TASK ITEM >>
The line containing "l'inserimento della relazione;" and every line after it, through the last line of the records, are to be transcribed exactly, and nothing else.

LISTED RECORDS >>
╔══
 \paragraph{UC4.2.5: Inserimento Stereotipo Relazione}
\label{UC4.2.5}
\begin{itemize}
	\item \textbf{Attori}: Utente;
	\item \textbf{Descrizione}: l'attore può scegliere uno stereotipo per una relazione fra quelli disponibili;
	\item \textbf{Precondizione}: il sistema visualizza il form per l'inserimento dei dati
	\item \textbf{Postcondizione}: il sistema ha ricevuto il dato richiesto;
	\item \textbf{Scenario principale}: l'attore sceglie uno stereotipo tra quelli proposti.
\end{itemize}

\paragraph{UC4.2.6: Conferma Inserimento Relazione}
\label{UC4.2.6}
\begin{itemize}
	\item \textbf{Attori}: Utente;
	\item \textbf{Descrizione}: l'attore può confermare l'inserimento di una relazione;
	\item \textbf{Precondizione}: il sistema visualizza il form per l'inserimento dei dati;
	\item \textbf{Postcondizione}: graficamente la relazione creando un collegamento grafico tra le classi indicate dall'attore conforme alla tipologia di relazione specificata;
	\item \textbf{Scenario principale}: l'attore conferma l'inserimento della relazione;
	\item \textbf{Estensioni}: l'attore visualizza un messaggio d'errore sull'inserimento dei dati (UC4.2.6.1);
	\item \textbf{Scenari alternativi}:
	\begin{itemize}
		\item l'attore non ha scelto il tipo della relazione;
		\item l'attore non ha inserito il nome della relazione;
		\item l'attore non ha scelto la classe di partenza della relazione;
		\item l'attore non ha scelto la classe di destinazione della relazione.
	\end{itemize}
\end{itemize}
╚══
SOLUTION FOR THIS PROBLEM >>
	\item \textbf{Scenario principale}: l'attore conferma l'inserimento della relazione;
	\item \textbf{Estensioni}: l'attore visualizza un messaggio d'errore sull'inserimento dei dati (UC4.2.6.1);
	\item \textbf{Scenari alternativi}:
	\begin{itemize}
		\item l'attore non ha scelto il tipo della relazione;
		\item l'attore non ha inserito il nome della relazione;
		\item l'attore non ha scelto la classe di partenza della relazione;
		\item l'attore non ha scelto la classe di destinazione della relazione.
	\end{itemize}
\end{itemize}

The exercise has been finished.